§ TASK DATA
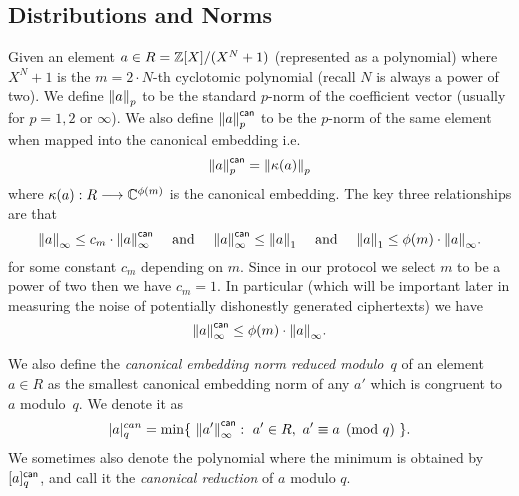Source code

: \subsection{Distributions and Norms}
Given an element $a \in R = {\mathbb{Z}}[X]/(X^{N}+1)$ (represented as a polynomial)
where $X^N+1$ is the $m=2 \cdot N$-th cyclotomic polynomial
(recall $N$ is always a power of two).
We define ${\Vert a \Vert}_p$ to be the standard $p$-norm
of the coefficient vector (usually for $p=1, 2$ or $\infty$).
We also define ${\Vert a \Vert}_p^{\mathsf{can}}$ to be the $p$-norm 
of the same element when mapped into the canonical embedding
i.e.
\[  {\Vert a \Vert}_p^{\mathsf{can}} = {\Vert \kappa(a) \Vert}_p \]
where $\kappa(a): R \longrightarrow \mathbb{C}^{\phi(m)}$ is the
canonical embedding.
The key three relationships are that 
\[ {\Vert a \Vert}_\infty \le c_m \cdot {\Vert a \Vert}_\infty^{\mathsf{can}} \quad
   \mbox{  and  } \quad
   {\Vert a \Vert}_\infty^{\mathsf{can}} \le {\Vert a \Vert}_1  \quad
   \mbox{  and  } \quad
   {\Vert a \Vert}_1 \le \phi(m) \cdot {\Vert a \Vert}_\infty.
\]
for some constant $c_m$ depending on $m$.
Since in our protocol we select $m$ to be a power of two then we have $c_m=1$.
In particular (which will be important later in measuring the
noise of potentially dishonestly generated ciphertexts) we have
\[ {\Vert a \Vert}_{\infty}^{\mathsf{can}} \le \phi(m) \cdot {\Vert a \Vert}_{\infty}. \]

We also define the \emph{canonical embedding norm reduced modulo~$q$} 
of an element $a\in R$ as the smallest canonical embedding norm of any
$a'$ which is congruent to $a$ modulo~$q$. We denote it as
\[
|a|_q^{can} = \min
  \{~{\Vert a' \Vert}_\infty^{\mathsf{can}} :~ a'\in R,~ a' \equiv a \pmod{q}~\}.
\]
We sometimes also denote the polynomial where the minimum is obtained
by $[a]_q^{\mathsf{can}}$, and call it the {\em canonical reduction} of
$a$ modulo $q$. 

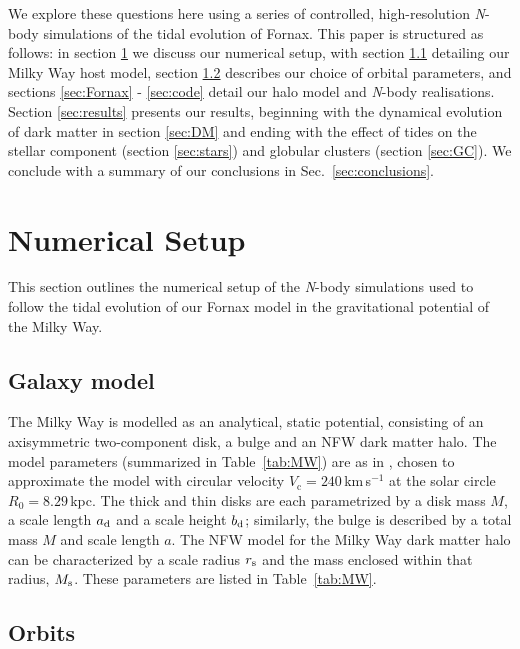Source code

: \documentclass[fleqn,usenatbib]{mnras}
\begin{document}
We explore these questions here using a series of controlled, high-resolution \textit{N}-body simulations of the tidal evolution of Fornax. This paper is structured as follows: in section \ref{sec:methods} we discuss our numerical setup, with section \ref{sec:host} detailing our Milky Way host model, section \ref{sec:orbits} describes our choice of orbital parameters, and sections \ref{sec:Fornax} - \ref{sec:code} detail our halo model and \textit{N}-body realisations. Section \ref{sec:results} presents our results, beginning with the dynamical evolution of dark matter in section \ref{sec:DM} and ending with the effect of tides on the stellar component (section \ref{sec:stars}) and globular clusters (section \ref{sec:GC}). We conclude with a summary of our conclusions in Sec.~\ref{sec:conclusions}.

\section{Numerical Setup}
\label{sec:methods}

This section outlines the numerical setup of the \textit{N}-body simulations used to follow the tidal evolution of our Fornax model in the gravitational potential of the Milky Way.

\subsection{Galaxy model}
\label{sec:host}

The Milky Way is modelled as an analytical, static potential, consisting of an axisymmetric two-component \citet{Miyamoto1975} disk, a \citet{Hernquist1990} bulge and an NFW dark matter halo. The model parameters (summarized in Table~\ref{tab:MW}) are as in \citet{Errani2020}, chosen to approximate the \citet{McMillan2011} model with circular velocity $V_\mathrm{c} = 240$\,km\,s$^{-1}$ at the solar circle $R_0 = 8.29$\,kpc. The thick and thin disks are each parametrized by a disk mass $M$, a scale length $a_{\rm d}$ and a scale height $b_{\rm d}$; similarly, the bulge is described by a total mass $M$ and scale length $a$. The NFW model for the Milky Way dark matter halo can be characterized by a scale radius $r_{\rm s}$ and the mass enclosed within that radius, $M_{\rm s}$. These parameters are listed in Table~\ref{tab:MW}.

\subsection{Orbits}
\label{sec:orbits}
\end{document}
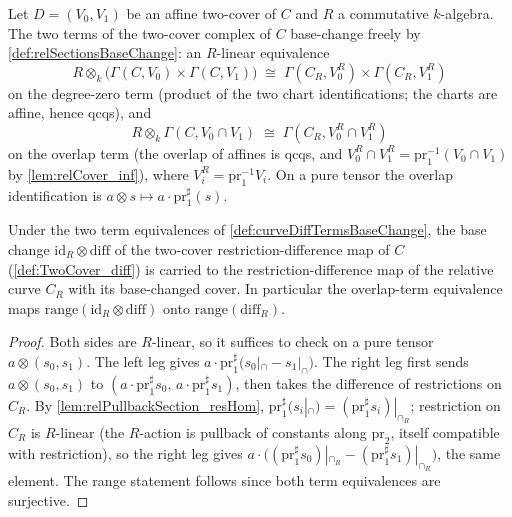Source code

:\begin{definition}
  \label{def:curveDiffTermsBaseChange}
  \leanok
  Let \(D = (V_0, V_1)\) be an affine two-cover of \(C\) and \(R\) a commutative
  \(k\)-algebra. The two terms of the two-cover complex of \(C\) base-change freely by
  \ref{def:relSectionsBaseChange}: an \(R\)-linear equivalence
  \[
    R \otimes_k \bigl(\Gamma(C, V_0) \times \Gamma(C, V_1)\bigr)
    \;\cong\;
    \Gamma(C_R, V_0^R) \times \Gamma(C_R, V_1^R)
  \]
  on the degree-zero term (product of the two chart identifications; the charts are
  affine, hence qcqs), and
  \[
    R \otimes_k \Gamma(C, V_0 \cap V_1) \;\cong\; \Gamma(C_R, V_0^R \cap V_1^R)
  \]
  on the overlap term (the overlap of affines is qcqs, and
  \(V_0^R \cap V_1^R = \mathrm{pr}_1^{-1}(V_0 \cap V_1)\) by \ref{lem:relCover_inf}),
  where \(V_i^R = \mathrm{pr}_1^{-1} V_i\). On a pure tensor the overlap identification
  is \(a \otimes s \mapsto a \cdot \mathrm{pr}_1^\sharp(s)\).
\end{definition}

\begin{theorem}
  \label{thm:curveDiffBaseChange}
  \leanok
  Under the two term equivalences of \ref{def:curveDiffTermsBaseChange}, the base
  change \(\mathrm{id}_R \otimes \mathrm{diff}\) of the two-cover
  restriction-difference map of \(C\) (\ref{def:TwoCover_diff}) is carried to the
  restriction-difference map of the relative curve \(C_R\) with its base-changed cover.
  In particular the overlap-term equivalence maps
  \(\mathrm{range}(\mathrm{id}_R \otimes \mathrm{diff})\) onto
  \(\mathrm{range}(\mathrm{diff}_R)\).
\end{theorem}
\begin{proof}
  \leanok
  Both sides are \(R\)-linear, so it suffices to check on a pure tensor
  \(a \otimes (s_0, s_1)\). The left leg gives
  \(a \cdot \mathrm{pr}_1^\sharp\bigl(s_0|_\cap - s_1|_\cap\bigr)\). The right leg
  first sends \(a \otimes (s_0, s_1)\) to
  \((a \cdot \mathrm{pr}_1^\sharp s_0,\, a \cdot \mathrm{pr}_1^\sharp s_1)\), then takes
  the difference of restrictions on \(C_R\). By
  \ref{lem:relPullbackSection_resHom}, \(\mathrm{pr}_1^\sharp(s_i|_\cap) =
  (\mathrm{pr}_1^\sharp s_i)|_{\cap_R}\); restriction on \(C_R\) is \(R\)-linear (the
  \(R\)-action is pullback of constants along \(\mathrm{pr}_2\), itself compatible with
  restriction), so the right leg gives
  \(a \cdot \bigl((\mathrm{pr}_1^\sharp s_0)|_{\cap_R} -
  (\mathrm{pr}_1^\sharp s_1)|_{\cap_R}\bigr)\), the same element. The range statement
  follows since both term equivalences are surjective.
\end{proof}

§ PROBLEM TO WORK ON
Exact copy, pictures removed: set down the whole listing above.

§ RESPONSE BELOW
Source code

: \subsection{Distributions and Norms}
Given an element $a \in R = {\mathbb{Z}}[X]/(X^{N}+1)$ (represented as a polynomial)
where $X^N+1$ is the $m=2 \cdot N$-th cyclotomic polynomial
(recall $N$ is always a power of two).
We define ${\Vert a \Vert}_p$ to be the standard $p$-norm
of the coefficient vector (usually for $p=1, 2$ or $\infty$).
We also define ${\Vert a \Vert}_p^{\mathsf{can}}$ to be the $p$-norm 
of the same element when mapped into the canonical embedding
i.e.
\[  {\Vert a \Vert}_p^{\mathsf{can}} = {\Vert \kappa(a) \Vert}_p \]
where $\kappa(a): R \longrightarrow \mathbb{C}^{\phi(m)}$ is the
canonical embedding.
The key three relationships are that 
\[ {\Vert a \Vert}_\infty \le c_m \cdot {\Vert a \Vert}_\infty^{\mathsf{can}} \quad
   \mbox{  and  } \quad
   {\Vert a \Vert}_\infty^{\mathsf{can}} \le {\Vert a \Vert}_1  \quad
   \mbox{  and  } \quad
   {\Vert a \Vert}_1 \le \phi(m) \cdot {\Vert a \Vert}_\infty.
\]
for some constant $c_m$ depending on $m$.
Since in our protocol we select $m$ to be a power of two then we have $c_m=1$.
In particular (which will be important later in measuring the
noise of potentially dishonestly generated ciphertexts) we have
\[ {\Vert a \Vert}_{\infty}^{\mathsf{can}} \le \phi(m) \cdot {\Vert a \Vert}_{\infty}. \]

We also define the \emph{canonical embedding norm reduced modulo~$q$} 
of an element $a\in R$ as the smallest canonical embedding norm of any
$a'$ which is congruent to $a$ modulo~$q$. We denote it as
\[
|a|_q^{can} = \min
  \{~{\Vert a' \Vert}_\infty^{\mathsf{can}} :~ a'\in R,~ a' \equiv a \pmod{q}~\}.
\]
We sometimes also denote the polynomial where the minimum is obtained
by $[a]_q^{\mathsf{can}}$, and call it the {\em canonical reduction} of
$a$ modulo $q$. 

Source code

: \documentclass[fleqn,usenatbib]{mnras}
\begin{document}
We explore these questions here using a series of controlled, high-resolution \textit{N}-body simulations of the tidal evolution of Fornax. This paper is structured as follows: in section \ref{sec:methods} we discuss our numerical setup, with section \ref{sec:host} detailing our Milky Way host model, section \ref{sec:orbits} describes our choice of orbital parameters, and sections \ref{sec:Fornax} - \ref{sec:code} detail our halo model and \textit{N}-body realisations. Section \ref{sec:results} presents our results, beginning with the dynamical evolution of dark matter in section \ref{sec:DM} and ending with the effect of tides on the stellar component (section \ref{sec:stars}) and globular clusters (section \ref{sec:GC}). We conclude with a summary of our conclusions in Sec.~\ref{sec:conclusions}.

\section{Numerical Setup}
\label{sec:methods}

This section outlines the numerical setup of the \textit{N}-body simulations used to follow the tidal evolution of our Fornax model in the gravitational potential of the Milky Way.

\subsection{Galaxy model}
\label{sec:host}

The Milky Way is modelled as an analytical, static potential, consisting of an axisymmetric two-component \citet{Miyamoto1975} disk, a \citet{Hernquist1990} bulge and an NFW dark matter halo. The model parameters (summarized in Table~\ref{tab:MW}) are as in \citet{Errani2020}, chosen to approximate the \citet{McMillan2011} model with circular velocity $V_\mathrm{c} = 240$\,km\,s$^{-1}$ at the solar circle $R_0 = 8.29$\,kpc. The thick and thin disks are each parametrized by a disk mass $M$, a scale length $a_{\rm d}$ and a scale height $b_{\rm d}$; similarly, the bulge is described by a total mass $M$ and scale length $a$. The NFW model for the Milky Way dark matter halo can be characterized by a scale radius $r_{\rm s}$ and the mass enclosed within that radius, $M_{\rm s}$. These parameters are listed in Table~\ref{tab:MW}.

\subsection{Orbits}
\label{sec:orbits}
\end{document}
Source code

:\begin{definition}
  \label{def:curveDiffTermsBaseChange}
  \leanok
  Let \(D = (V_0, V_1)\) be an affine two-cover of \(C\) and \(R\) a commutative
  \(k\)-algebra. The two terms of the two-cover complex of \(C\) base-change freely by
  \ref{def:relSectionsBaseChange}: an \(R\)-linear equivalence
  \[
    R \otimes_k \bigl(\Gamma(C, V_0) \times \Gamma(C, V_1)\bigr)
    \;\cong\;
    \Gamma(C_R, V_0^R) \times \Gamma(C_R, V_1^R)
  \]
  on the degree-zero term (product of the two chart identifications; the charts are
  affine, hence qcqs), and
  \[
    R \otimes_k \Gamma(C, V_0 \cap V_1) \;\cong\; \Gamma(C_R, V_0^R \cap V_1^R)
  \]
  on the overlap term (the overlap of affines is qcqs, and
  \(V_0^R \cap V_1^R = \mathrm{pr}_1^{-1}(V_0 \cap V_1)\) by \ref{lem:relCover_inf}),
  where \(V_i^R = \mathrm{pr}_1^{-1} V_i\). On a pure tensor the overlap identification
  is \(a \otimes s \mapsto a \cdot \mathrm{pr}_1^\sharp(s)\).
\end{definition}

\begin{theorem}
  \label{thm:curveDiffBaseChange}
  \leanok
  Under the two term equivalences of \ref{def:curveDiffTermsBaseChange}, the base
  change \(\mathrm{id}_R \otimes \mathrm{diff}\) of the two-cover
  restriction-difference map of \(C\) (\ref{def:TwoCover_diff}) is carried to the
  restriction-difference map of the relative curve \(C_R\) with its base-changed cover.
  In particular the overlap-term equivalence maps
  \(\mathrm{range}(\mathrm{id}_R \otimes \mathrm{diff})\) onto
  \(\mathrm{range}(\mathrm{diff}_R)\).
\end{theorem}
\begin{proof}
  \leanok
  Both sides are \(R\)-linear, so it suffices to check on a pure tensor
  \(a \otimes (s_0, s_1)\). The left leg gives
  \(a \cdot \mathrm{pr}_1^\sharp\bigl(s_0|_\cap - s_1|_\cap\bigr)\). The right leg
  first sends \(a \otimes (s_0, s_1)\) to
  \((a \cdot \mathrm{pr}_1^\sharp s_0,\, a \cdot \mathrm{pr}_1^\sharp s_1)\), then takes
  the difference of restrictions on \(C_R\). By
  \ref{lem:relPullbackSection_resHom}, \(\mathrm{pr}_1^\sharp(s_i|_\cap) =
  (\mathrm{pr}_1^\sharp s_i)|_{\cap_R}\); restriction on \(C_R\) is \(R\)-linear (the
  \(R\)-action is pullback of constants along \(\mathrm{pr}_2\), itself compatible with
  restriction), so the right leg gives
  \(a \cdot \bigl((\mathrm{pr}_1^\sharp s_0)|_{\cap_R} -
  (\mathrm{pr}_1^\sharp s_1)|_{\cap_R}\bigr)\), the same element. The range statement
  follows since both term equivalences are surjective.
\end{proof}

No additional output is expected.